### TASK STATEMENT
Please return every line in the following data that includes the string "badges".

★ ★ ★

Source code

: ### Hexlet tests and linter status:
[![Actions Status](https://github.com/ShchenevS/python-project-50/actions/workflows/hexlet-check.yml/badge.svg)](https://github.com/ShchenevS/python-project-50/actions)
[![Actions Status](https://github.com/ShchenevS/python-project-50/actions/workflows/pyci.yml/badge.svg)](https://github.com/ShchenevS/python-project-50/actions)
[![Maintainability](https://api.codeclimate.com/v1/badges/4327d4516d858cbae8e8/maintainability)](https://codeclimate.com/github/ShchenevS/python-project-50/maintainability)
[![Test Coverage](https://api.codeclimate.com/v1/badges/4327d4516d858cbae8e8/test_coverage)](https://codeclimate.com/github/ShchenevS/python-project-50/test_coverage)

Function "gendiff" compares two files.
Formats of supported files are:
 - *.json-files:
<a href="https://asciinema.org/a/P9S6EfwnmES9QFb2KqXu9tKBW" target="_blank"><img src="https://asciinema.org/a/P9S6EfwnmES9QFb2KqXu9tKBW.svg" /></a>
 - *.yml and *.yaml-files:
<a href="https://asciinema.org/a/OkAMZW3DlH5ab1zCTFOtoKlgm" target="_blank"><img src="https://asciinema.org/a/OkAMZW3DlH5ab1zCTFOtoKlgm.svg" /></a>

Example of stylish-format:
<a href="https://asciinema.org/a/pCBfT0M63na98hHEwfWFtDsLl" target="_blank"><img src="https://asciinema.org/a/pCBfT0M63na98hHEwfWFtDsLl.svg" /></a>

★ ★ ★

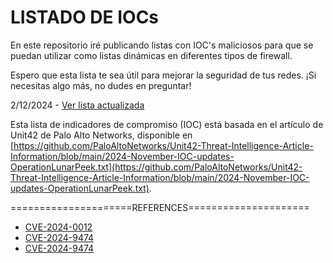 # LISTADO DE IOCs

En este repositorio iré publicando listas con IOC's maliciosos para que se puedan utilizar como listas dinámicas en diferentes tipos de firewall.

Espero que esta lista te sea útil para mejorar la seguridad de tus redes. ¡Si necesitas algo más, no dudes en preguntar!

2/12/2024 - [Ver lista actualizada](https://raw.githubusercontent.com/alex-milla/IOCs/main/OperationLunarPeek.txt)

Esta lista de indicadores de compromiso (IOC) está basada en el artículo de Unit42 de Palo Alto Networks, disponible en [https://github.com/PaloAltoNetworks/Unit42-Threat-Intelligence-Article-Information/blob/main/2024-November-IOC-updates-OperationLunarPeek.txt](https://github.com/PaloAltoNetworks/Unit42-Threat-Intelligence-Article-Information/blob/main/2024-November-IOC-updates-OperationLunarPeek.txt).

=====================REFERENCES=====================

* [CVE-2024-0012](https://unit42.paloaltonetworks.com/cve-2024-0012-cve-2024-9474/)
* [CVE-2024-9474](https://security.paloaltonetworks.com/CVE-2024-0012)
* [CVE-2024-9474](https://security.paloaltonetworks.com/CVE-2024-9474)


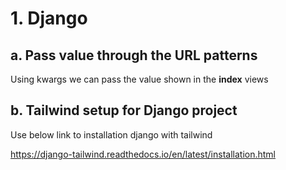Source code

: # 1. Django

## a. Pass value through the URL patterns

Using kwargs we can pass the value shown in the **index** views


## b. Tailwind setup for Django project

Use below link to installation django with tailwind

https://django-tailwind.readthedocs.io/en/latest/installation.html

★ ★ ★

### WRITTEN RESPONSE
[![Maintainability](https://api.codeclimate.com/v1/badges/4327d4516d858cbae8e8/maintainability)](https://codeclimate.com/github/ShchenevS/python-project-50/maintainability)
[![Test Coverage](https://api.codeclimate.com/v1/badges/4327d4516d858cbae8e8/test_coverage)](https://codeclimate.com/github/ShchenevS/python-project-50/test_coverage)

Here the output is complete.